Despite their distance, deep sky objects such as galaxies, nebulae, open and globular clusters have worked their way to the forefront of amateur astronomy. This issue we focus on these deep sky delights, or faint fuzzies as they have been nicknamed, beginning with Grant Privett's overview of wonderfully named deep sky catalogues, before Martin Mobberley highlights Arp's Atlas of Peculiar Galaxies. Owen Brazell then picks out a range of deep sky challenges in the spring sky, and Neil English takes a closer look at the curious breed of nebula: bi-polar planetary nebula.
In other features, Emily Baldwin unveils the hidden Universe with articles on the Planck and Herschel missions, the former to study the CMB radiation and the latter the largest space telescope every launched, and Kulvinder Singh Chadha investigates how Galaxy Zoo 2 is taking online users deeper into the world of galaxies. We also take a look at The Royal Observatory Greenwich’s novel blog and review the IYA event 100 Hours of Astronomy, and in a special photo diary we reflect upon another wonderful AstroFest.

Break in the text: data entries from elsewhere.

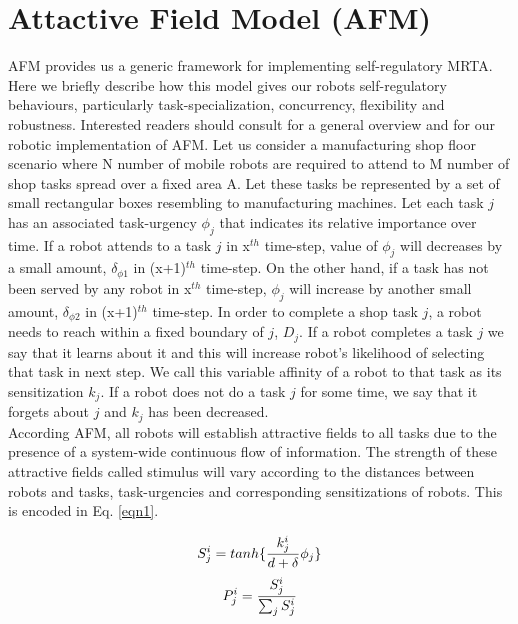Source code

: \documentclass[letterpaper, 10 pt, times, conference]{ieeeconf} %
\begin{document}
\section{Attactive Field Model (AFM)}
\label{sec:afm}
AFM provides us a generic framework for implementing self-regulatory MRTA. Here we briefly describe how this model gives our robots self-regulatory behaviours, particularly task-specialization, concurrency, flexibility and robustness. Interested readers should consult \cite{Elsa} for a general overview and \cite{Sarker} for our robotic implementation of AFM.
Let us consider a manufacturing shop floor scenario where N number of mobile robots are required to attend to M number of shop tasks spread over a fixed area A. Let these tasks be represented by a set of small rectangular boxes resembling to manufacturing machines. Let each task $j$ has an associated task-urgency $\phi_j$ that indicates its relative importance over time. If a robot attends to a task $j$ in x$^{th}$ time-step, value of $\phi_j$ will decreases by a small amount, $\delta_{\phi 1}$ in (x+1)$^{th}$ time-step. On the other hand, if a task has not been served by any robot in x$^{th}$ time-step, $\phi_j$ will increase by another small amount, $\delta_{\phi 2}$ in (x+1)$^{th}$ time-step. In order to complete a shop task $j$, a robot needs to reach within a fixed boundary of $j$, $D_j$. If a robot completes a task $j$ we say that it learns about it and this will increase robot's likelihood of selecting that task in next step. We call this variable affinity of a robot to that task as its sensitization $k_j$. If a robot does not do a task $j$ for some time, we say that it forgets about $j$ and $k_j$ has been decreased.\\
According AFM, all robots will establish attractive fields to all tasks due to the presence of a system-wide continuous flow of information. The strength of these attractive fields called stimulus will vary according to the distances between robots and tasks, task-urgencies and corresponding sensitizations of robots. This is encoded in Eq. \ref{eqn1}.
\begin{multicols}{2} 
\begin{equation}
\small
S_{j}^{i} = tanh\{\frac{k_{j}^{i}}{d+\delta } \phi _{j}\}
\label{eqn1}
\end{equation}
\vspace*{0.25cm}
\begin{equation}
\small
P_{j}^{i} = \frac{S_{j}^{i}}{\sum_{j}^{}S_{j}^{i}}
\label{eqn2}
\end{equation}
\end{multicols}
\end{document}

In the news we get the lowdown on a new mission to Jupiter, while Carole Stott uncovers the origin of the Solar System in Starting from Scratch, and to coincide with the first of the Society for Popular Astronomy’s Moonwatch weeks we offer a month’s worth of lunar viewing! And new this month we present Drawn to the Universe, where Jeremy Perez reveals the secrets behind astronomical sketches, starting with M51.